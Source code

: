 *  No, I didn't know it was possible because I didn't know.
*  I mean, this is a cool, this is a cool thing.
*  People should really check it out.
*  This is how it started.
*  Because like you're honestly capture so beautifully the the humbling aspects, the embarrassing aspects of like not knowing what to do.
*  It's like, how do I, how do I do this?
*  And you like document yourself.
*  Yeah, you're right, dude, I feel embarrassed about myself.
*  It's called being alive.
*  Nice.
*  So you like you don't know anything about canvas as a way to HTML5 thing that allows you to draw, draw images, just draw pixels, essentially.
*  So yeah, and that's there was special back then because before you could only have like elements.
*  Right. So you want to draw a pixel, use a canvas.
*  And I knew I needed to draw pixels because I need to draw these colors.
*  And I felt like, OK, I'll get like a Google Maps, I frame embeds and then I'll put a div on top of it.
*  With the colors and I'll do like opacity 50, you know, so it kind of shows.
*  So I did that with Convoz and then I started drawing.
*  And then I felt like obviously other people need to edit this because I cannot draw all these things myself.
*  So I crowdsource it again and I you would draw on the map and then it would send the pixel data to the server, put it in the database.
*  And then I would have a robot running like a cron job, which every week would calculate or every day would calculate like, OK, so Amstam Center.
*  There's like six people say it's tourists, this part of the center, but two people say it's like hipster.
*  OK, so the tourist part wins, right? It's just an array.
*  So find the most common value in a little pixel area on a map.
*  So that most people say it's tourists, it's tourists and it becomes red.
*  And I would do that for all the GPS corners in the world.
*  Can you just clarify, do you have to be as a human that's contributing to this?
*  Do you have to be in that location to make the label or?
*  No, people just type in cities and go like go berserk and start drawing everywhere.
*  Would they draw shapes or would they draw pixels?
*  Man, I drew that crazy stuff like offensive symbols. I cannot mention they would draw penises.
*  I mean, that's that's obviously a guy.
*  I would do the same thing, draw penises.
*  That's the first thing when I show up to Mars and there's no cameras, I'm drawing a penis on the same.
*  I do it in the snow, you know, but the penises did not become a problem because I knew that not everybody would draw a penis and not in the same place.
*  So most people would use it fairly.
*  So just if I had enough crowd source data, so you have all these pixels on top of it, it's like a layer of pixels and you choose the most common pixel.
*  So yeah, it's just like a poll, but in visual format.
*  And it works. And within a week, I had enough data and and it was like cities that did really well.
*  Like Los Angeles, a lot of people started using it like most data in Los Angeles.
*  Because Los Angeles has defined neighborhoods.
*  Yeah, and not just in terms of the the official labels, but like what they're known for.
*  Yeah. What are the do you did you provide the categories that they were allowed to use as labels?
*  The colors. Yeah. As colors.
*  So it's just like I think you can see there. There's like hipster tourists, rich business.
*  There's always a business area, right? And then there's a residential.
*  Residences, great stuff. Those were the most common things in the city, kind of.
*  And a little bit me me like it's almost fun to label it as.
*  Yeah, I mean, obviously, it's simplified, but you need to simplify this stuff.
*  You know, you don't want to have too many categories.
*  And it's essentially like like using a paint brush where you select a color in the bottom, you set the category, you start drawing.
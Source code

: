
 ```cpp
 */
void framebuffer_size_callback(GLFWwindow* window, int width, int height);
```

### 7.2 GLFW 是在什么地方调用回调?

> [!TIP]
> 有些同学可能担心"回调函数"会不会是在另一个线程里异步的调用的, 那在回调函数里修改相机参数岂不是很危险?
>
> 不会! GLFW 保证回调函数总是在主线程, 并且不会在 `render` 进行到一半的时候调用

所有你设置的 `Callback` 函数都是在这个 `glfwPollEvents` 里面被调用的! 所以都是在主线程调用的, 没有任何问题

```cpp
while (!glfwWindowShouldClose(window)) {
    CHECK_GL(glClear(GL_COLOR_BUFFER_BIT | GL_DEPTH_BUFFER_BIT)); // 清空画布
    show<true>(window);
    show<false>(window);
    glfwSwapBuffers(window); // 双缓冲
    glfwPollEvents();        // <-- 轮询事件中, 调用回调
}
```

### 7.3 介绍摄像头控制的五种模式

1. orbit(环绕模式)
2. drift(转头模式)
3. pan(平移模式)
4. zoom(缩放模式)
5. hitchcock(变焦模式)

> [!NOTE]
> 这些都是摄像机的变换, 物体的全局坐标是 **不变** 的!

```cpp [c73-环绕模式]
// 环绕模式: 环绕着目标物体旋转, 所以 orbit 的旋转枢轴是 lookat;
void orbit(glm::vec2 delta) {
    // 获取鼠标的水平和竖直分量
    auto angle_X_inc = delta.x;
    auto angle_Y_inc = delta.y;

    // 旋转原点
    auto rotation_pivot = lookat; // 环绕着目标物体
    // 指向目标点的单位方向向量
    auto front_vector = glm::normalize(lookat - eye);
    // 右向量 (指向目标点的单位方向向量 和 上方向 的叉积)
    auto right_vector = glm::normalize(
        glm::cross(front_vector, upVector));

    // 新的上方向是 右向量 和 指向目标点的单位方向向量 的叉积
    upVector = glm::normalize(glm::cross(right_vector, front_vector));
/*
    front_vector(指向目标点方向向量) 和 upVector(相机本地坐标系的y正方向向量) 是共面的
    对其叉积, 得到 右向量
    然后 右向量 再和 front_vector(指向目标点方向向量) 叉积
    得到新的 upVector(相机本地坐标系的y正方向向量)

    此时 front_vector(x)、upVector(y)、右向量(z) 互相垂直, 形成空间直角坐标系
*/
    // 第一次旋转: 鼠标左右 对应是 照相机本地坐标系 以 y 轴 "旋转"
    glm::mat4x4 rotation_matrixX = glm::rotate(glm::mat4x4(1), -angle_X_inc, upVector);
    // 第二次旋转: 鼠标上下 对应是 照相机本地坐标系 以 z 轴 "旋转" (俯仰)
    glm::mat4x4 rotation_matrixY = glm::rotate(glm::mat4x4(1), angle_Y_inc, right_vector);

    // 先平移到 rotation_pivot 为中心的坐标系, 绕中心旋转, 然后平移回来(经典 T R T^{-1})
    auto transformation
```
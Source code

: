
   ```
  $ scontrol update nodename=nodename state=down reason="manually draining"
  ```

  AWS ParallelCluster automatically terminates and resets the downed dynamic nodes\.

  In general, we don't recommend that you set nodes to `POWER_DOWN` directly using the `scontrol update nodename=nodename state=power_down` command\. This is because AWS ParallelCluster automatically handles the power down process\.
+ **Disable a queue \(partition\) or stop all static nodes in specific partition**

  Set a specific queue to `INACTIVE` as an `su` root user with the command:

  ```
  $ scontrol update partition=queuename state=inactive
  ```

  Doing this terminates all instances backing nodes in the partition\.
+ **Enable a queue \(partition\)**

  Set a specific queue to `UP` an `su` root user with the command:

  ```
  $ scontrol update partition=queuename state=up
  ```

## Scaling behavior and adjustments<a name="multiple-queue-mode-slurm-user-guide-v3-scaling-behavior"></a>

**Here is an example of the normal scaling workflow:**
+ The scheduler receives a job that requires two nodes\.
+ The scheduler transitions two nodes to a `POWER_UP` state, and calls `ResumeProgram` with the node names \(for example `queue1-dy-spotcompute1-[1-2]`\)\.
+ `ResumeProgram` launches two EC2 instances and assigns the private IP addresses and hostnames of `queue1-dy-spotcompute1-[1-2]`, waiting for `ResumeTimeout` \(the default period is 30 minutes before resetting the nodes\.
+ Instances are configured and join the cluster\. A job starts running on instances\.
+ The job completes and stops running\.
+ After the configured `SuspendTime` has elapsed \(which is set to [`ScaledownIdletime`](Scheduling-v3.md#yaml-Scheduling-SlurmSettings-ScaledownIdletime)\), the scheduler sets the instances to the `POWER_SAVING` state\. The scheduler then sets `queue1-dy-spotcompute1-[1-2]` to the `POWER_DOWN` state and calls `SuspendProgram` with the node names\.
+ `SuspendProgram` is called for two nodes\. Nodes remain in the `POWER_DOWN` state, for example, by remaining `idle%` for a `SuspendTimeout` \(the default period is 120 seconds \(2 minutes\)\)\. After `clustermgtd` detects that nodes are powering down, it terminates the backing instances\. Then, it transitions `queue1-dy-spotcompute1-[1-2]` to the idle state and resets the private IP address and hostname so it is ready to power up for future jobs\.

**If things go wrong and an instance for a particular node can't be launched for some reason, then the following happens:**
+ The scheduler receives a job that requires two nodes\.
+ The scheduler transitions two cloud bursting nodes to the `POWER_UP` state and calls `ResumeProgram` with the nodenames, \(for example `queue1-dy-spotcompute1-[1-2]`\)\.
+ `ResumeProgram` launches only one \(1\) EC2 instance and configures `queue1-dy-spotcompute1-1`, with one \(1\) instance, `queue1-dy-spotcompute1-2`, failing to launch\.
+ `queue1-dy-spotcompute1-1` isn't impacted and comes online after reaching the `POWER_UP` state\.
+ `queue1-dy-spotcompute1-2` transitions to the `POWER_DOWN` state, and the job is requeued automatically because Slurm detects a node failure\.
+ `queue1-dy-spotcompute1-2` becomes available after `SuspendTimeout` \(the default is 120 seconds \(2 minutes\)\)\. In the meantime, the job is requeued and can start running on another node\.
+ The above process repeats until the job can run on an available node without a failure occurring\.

:::

Once the line with "I started drawing." is found in the records above, print exactly that line and every line after it through the line with "these things myself.".

*  So I did that with Convoz and then I started drawing.
*  And then I felt like obviously other people need to edit this because I cannot draw all these things myself.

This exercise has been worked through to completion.